The largest proportion of those images was “category A” material, the term for the most extreme type of child sexual abuse content that includes penetrative sexual activity or sadism. This accounted for 39% of the actionable AI material seen by the IWF.
The government announced in February it will become illegal to possess, create or distribute AI tools designed to generate child sexual abuse material, closing a legal loophole that had alarmed police and online safety campaigners. It will also become illegal for anyone to possess manuals that teach people how to use AI tools to either make abusive imagery or to help them abuse children.
The IWF, which operates a hotline in the UK but has a global remit, said the AI-generated imagery is increasingly appearing on the open internet and not just on the “dark web” – an area of the internet accessed by specialised browsers.

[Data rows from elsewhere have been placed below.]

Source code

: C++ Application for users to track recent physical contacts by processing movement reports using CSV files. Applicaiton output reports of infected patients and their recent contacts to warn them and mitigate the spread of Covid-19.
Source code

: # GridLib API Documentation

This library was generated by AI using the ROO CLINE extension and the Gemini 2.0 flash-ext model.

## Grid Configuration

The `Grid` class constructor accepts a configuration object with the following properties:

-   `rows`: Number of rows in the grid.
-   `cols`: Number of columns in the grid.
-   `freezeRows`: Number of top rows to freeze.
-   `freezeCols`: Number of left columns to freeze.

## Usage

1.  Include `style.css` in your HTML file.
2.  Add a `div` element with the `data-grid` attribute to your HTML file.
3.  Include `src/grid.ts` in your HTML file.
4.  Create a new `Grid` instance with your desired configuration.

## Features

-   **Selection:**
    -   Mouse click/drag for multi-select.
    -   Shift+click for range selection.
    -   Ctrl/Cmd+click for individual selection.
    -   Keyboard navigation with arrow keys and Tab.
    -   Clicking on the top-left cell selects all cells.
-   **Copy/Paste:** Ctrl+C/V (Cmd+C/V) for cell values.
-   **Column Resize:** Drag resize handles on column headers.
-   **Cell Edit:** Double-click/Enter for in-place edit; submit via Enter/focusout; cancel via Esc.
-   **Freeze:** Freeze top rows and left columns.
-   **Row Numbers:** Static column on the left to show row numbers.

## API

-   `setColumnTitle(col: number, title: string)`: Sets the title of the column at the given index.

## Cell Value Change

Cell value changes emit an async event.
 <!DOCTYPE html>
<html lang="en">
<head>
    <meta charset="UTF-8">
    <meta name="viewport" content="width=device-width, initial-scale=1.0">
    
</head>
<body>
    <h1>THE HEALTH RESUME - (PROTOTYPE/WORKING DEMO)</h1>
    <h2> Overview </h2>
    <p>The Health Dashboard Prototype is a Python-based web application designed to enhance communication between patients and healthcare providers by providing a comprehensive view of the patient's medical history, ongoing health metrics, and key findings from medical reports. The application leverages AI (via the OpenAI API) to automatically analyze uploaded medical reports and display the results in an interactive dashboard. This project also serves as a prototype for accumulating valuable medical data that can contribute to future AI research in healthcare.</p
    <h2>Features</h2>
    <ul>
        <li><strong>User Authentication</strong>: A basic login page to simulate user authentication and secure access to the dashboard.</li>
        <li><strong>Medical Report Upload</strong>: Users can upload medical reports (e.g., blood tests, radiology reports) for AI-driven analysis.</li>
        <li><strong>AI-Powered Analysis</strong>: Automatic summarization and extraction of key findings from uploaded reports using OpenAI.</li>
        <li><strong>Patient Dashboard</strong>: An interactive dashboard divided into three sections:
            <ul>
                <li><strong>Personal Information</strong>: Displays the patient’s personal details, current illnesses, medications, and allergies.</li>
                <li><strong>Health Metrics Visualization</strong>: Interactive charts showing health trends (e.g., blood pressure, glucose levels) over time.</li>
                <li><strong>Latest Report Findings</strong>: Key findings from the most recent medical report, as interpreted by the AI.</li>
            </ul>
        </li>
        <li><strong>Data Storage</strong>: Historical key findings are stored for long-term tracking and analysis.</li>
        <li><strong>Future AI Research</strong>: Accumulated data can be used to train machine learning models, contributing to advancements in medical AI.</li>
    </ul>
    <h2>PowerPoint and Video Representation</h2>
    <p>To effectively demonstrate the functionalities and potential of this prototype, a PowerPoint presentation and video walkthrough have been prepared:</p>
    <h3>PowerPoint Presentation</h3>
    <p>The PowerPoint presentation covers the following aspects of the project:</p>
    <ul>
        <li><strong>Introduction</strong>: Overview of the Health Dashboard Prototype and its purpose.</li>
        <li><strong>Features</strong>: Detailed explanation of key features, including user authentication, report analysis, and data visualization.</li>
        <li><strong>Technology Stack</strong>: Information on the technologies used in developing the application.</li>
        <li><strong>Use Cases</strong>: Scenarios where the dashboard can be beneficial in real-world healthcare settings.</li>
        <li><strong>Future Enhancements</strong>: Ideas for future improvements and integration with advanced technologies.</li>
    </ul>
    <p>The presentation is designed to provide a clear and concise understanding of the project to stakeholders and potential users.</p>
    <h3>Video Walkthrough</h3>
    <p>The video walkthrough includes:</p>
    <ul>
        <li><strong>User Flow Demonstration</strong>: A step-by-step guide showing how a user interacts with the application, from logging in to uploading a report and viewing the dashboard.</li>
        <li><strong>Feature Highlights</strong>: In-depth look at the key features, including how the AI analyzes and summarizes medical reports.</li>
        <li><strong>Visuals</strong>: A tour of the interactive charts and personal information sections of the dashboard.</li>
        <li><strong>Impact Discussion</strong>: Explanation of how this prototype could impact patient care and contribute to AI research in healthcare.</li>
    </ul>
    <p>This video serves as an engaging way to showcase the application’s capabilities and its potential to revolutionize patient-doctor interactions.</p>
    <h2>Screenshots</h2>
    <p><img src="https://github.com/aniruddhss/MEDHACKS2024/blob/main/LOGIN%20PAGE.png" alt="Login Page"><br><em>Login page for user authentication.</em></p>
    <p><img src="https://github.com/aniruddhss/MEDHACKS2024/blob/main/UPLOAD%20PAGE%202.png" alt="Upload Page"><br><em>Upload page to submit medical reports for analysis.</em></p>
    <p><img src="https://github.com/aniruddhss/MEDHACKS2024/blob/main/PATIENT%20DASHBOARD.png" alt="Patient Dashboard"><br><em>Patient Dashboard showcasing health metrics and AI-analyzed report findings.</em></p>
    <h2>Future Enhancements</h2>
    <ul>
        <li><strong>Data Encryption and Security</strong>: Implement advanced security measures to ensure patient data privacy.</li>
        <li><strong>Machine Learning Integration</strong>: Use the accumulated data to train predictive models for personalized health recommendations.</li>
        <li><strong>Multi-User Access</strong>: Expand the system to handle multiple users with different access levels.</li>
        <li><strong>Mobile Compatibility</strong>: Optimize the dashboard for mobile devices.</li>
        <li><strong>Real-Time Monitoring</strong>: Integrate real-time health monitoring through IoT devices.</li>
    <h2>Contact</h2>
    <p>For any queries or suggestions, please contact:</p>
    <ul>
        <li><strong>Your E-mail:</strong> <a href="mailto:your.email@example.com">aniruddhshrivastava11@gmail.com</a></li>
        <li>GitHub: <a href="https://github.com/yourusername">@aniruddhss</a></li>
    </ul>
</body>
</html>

It said the most convincing AI-generated material can be indistinguishable from real images and videos, even for trained IWF analysts.
The watchdog’s annual report also announced record levels of webpages hosting child sexual abuse imagery in 2024. The IWF said there were 291,273 reports of child sexual abuse imagery last year, an increase of 6% on 2023. The majority of victims in the reports were girls.
The IWF also announced it was making a new safety tool available to smaller websites for free, to help them spot and prevent the spread of abuse material on their platforms.
The tool, called Image Intercept, can detect and block images that appear in an IWF database containing 2.8m images that have been digitally marked as criminal imagery. The watchdog said it would help smaller platforms comply with the newly introduced Online Safety Act, which contains provisions on protecting children and tackling illegal content such as child sexual abuse material.
Derek Ray-Hill, the interim chief executive of the IWF, said making the tool freely available was a “major moment in online safety”.
The technology secretary, Peter Kyle, said the rise in AI-generated abuse and sextortion – where children are blackmailed over the sending of intimate images – underlined how “threats to young people online are constantly evolving”. He said the new image intercept tool was a “powerful example of how innovation can be part of the solution in making online spaces safer for children”.